Prosigna works by analyzing the gene expression pattern in tumor biopsy tissue, and estimating the probability of the cancer recurring. This helps physicians and patients decide how aggressively to treat the tumor, and in particular whether to use adjuvant chemotherapy.

Prosigna was 510k cleared by the U.S. FDA in September 2013, and received the CE marking in Europe in 2012. Since that time, it has been adopted in over 60 different clinical labs in at least 13 countries. In 2016, Prosigna was added to the ASCO Breast Cancer Treatment Guidelines and received Medicare coverage in all 50 states.

Q: NanoString is currently collaborating with MD Anderson with the focus on identifying important biomarkers in immuno-oncology. Can you tell us a bit more about this collaboration, the approach taken, and what outcome is expected by when, and with what clinical applicability? What are the goals and benefits to each collaborator?

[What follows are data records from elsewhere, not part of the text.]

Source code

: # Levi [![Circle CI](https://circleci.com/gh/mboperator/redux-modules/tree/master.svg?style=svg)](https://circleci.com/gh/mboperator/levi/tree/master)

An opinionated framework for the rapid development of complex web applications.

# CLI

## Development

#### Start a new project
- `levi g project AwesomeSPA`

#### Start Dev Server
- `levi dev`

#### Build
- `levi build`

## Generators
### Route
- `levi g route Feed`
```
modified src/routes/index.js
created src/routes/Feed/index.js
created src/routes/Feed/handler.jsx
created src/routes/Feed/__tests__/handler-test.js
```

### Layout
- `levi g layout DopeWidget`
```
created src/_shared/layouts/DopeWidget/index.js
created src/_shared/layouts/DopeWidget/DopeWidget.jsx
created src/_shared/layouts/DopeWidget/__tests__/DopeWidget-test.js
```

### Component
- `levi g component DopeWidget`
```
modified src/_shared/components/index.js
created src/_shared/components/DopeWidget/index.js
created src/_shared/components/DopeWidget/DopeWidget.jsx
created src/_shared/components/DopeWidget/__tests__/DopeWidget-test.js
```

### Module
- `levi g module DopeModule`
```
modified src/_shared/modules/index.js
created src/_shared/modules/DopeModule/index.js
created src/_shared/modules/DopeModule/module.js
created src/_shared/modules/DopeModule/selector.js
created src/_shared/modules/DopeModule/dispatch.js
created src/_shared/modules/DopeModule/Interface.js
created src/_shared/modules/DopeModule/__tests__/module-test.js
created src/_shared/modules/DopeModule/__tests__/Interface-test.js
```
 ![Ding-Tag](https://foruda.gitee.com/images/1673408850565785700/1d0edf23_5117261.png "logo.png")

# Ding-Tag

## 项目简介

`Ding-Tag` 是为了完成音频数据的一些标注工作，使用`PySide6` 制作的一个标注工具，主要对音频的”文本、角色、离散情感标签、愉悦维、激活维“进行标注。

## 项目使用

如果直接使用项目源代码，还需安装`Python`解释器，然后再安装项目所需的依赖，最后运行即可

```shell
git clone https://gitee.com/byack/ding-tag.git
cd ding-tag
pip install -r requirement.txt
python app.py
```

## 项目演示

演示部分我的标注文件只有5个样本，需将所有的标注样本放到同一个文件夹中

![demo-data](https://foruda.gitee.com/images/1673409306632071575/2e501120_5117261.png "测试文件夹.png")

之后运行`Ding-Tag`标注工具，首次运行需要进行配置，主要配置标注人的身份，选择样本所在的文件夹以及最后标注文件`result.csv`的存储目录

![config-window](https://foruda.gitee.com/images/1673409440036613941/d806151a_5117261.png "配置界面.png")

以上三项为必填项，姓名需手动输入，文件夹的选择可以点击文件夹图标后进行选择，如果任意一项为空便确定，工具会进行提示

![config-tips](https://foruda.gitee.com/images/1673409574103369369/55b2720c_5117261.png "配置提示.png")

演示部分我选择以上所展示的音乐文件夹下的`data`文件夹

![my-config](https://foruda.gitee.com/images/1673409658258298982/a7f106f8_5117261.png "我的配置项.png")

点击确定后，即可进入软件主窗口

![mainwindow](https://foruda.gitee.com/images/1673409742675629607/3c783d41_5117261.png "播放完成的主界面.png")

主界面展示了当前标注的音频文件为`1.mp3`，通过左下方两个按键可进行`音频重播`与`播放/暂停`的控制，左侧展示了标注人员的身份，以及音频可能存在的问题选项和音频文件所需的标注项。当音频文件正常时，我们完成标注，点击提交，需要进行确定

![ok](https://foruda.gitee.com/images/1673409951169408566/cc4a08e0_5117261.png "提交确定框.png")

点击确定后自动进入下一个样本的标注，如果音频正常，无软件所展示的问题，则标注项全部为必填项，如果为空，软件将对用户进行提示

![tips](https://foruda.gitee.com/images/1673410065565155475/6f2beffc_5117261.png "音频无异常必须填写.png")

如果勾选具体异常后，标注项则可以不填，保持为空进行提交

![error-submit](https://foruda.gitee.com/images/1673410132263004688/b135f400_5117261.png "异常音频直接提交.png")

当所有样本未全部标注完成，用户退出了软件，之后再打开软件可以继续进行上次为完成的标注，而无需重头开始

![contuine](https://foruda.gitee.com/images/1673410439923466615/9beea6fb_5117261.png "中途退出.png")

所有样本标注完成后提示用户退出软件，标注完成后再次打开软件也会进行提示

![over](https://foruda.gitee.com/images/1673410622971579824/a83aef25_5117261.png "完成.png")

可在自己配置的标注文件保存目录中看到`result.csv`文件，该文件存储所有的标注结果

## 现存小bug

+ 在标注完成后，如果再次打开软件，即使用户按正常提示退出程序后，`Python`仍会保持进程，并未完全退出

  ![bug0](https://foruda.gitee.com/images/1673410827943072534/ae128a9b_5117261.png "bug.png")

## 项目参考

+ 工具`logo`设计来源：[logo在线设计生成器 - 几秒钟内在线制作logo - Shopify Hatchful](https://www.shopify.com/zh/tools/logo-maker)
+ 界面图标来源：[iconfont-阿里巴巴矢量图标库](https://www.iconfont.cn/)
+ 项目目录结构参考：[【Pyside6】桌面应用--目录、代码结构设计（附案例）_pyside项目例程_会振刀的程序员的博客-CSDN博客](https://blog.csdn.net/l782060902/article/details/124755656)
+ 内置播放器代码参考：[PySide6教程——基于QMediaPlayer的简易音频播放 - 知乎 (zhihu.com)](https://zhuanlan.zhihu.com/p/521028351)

A: Our collaboration with MD Anderson is applying our 3D Biology capabilities to develop precision oncology assays, and has several elements. One initiative is demonstrating and benchmarking the ability of our new Solid Tumor DNA Panel to identify cancer driver mutations in a variety of tumor types. Our colleagues at MD Anderson compared its performance to next generation sequencing in a cohort of FFPE samples, and confirmed the ability to accurately call mutations in greater than 98% of samples, down to 5% sensitivity.

A second initiative is to develop multiplexed proteomic assays to identification of clinically actionable proteomic markers across multiple tumor types. For instance, our collaborator Gordon Mills, chair of Systems Biology at MDACC, has begun to transition assays from an older technology called RPPA to our nCounter-based proteomic assays.

Finally, we are working to characterize a new technique that we call Digital Spatial Profiling, which merges 3D Biology with more traditional pathology to allow researchers to profile RNA & protein expression in different regions of interest across the geography of a FFPE biopsy. Overall, together with MD Anderson, we hope to demonstrate the power of these new tools, and identify how they can be used to improve the lives of cancer patients.

Q: Is there anything else you would like to share with us?

A: One of NanoString’s most exciting initiatives today is our effort to collaborate with biopharmaceutical companies to build companion diagnostics based on gene expression signatures. We now have three such collaborations, all in the field of oncology. Our first collaboration focuses on developing a companion diagnostic that predicts which lymphoma patients might benefit from Revlimid, and has a Phase 3 trial ongoing. Our second collaboration has us working with Medivation and Astellas to develop a version of Prosigna that identifies triple negative breast cancer patients who will respond to Xtandi. Finally, we are working with Merck to identify patients who benefit from Keytruda across eleven different tumor types using a signature of tumor inflammation. We are looking to continue expanding our partnerships, and are always happy to speak with biopharma companies regarding how we might support their drug development.